The graduation rate in New York (state) is 64%, and it seems a lot of people are concerned and deeply upset that only 36% of those graduates are “college ready”, and they’re very anxious about solving this dire problem.
Should they increase graduation standards? Probably. Should they make promotion more challenging starting in earlier grades? Absolutely. Should they give students more choice in their high school coursework, as well as the opportunity to earn dual-credit with local colleges? Yes and Yes. Are any of these likely to satisfy the problem? Not really.
As long as there have been public high schools, there have been plenty of students who were just not capable of doing college-level work, even though they were qualified to graduate. College is supposed to be harder than high school, and, as a result, not everybody who could do high school level work is able to keep up.
In my opinion, if every high school graduate in a large sample (like New York) is capable of college work, college is too easy.
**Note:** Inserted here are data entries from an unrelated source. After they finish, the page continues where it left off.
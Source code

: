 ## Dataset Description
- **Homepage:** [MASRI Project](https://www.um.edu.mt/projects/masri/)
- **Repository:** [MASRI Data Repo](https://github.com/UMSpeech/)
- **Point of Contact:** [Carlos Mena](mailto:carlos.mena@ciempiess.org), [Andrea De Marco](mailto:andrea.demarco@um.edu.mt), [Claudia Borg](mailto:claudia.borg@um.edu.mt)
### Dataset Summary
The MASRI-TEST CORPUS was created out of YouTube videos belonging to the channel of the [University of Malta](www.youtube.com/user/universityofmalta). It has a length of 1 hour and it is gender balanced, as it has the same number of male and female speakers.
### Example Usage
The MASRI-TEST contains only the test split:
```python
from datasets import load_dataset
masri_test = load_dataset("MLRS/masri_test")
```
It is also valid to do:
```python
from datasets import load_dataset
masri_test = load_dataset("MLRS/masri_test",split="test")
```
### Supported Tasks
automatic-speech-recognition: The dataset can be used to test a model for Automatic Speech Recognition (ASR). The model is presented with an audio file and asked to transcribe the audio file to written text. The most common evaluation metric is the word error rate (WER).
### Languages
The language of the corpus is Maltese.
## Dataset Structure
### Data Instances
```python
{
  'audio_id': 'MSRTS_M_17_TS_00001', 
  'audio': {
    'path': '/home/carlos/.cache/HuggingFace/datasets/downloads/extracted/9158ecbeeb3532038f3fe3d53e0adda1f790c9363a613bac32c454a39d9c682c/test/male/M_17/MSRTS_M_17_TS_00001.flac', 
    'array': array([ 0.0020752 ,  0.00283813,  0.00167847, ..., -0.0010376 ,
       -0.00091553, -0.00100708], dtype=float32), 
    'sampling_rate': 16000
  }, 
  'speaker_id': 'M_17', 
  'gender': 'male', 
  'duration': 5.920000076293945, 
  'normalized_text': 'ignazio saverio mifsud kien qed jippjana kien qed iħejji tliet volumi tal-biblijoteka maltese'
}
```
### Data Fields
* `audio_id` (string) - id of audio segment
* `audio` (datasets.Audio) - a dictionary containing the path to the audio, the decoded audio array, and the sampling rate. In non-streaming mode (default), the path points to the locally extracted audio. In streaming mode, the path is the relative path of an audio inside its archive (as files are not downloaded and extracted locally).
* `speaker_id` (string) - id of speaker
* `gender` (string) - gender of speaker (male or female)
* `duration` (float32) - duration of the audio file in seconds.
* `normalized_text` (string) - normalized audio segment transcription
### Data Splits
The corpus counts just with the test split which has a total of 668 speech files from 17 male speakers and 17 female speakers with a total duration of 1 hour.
The only realistic way to make sure every graduate is college-ready is to make high school so difficult that only the college-ready will graduate. Of course, that will only make it needlessly hard to graduate, and depress grad rates. Not exactly a win-win. You could make college easier, but that’s just a waste of everyone’s time and money, and won’t provide the end result: work-ready college grads.
The real solution is something we heard a lot about after Pres. Obama’s election: manage expectations. Not every kid needs to go to college, and not every graduate should be able to get in to one. We should respect higher education enough to restrict admission to students who’ve proven they’re academic ability.
A statistic quoted in the article is that 75% of NYC grads need remedial college coursework. The most likely problem is that 50% of NYC grads should never have been admitted to college. When we deal with that reality, these numbers won’t seem so bad.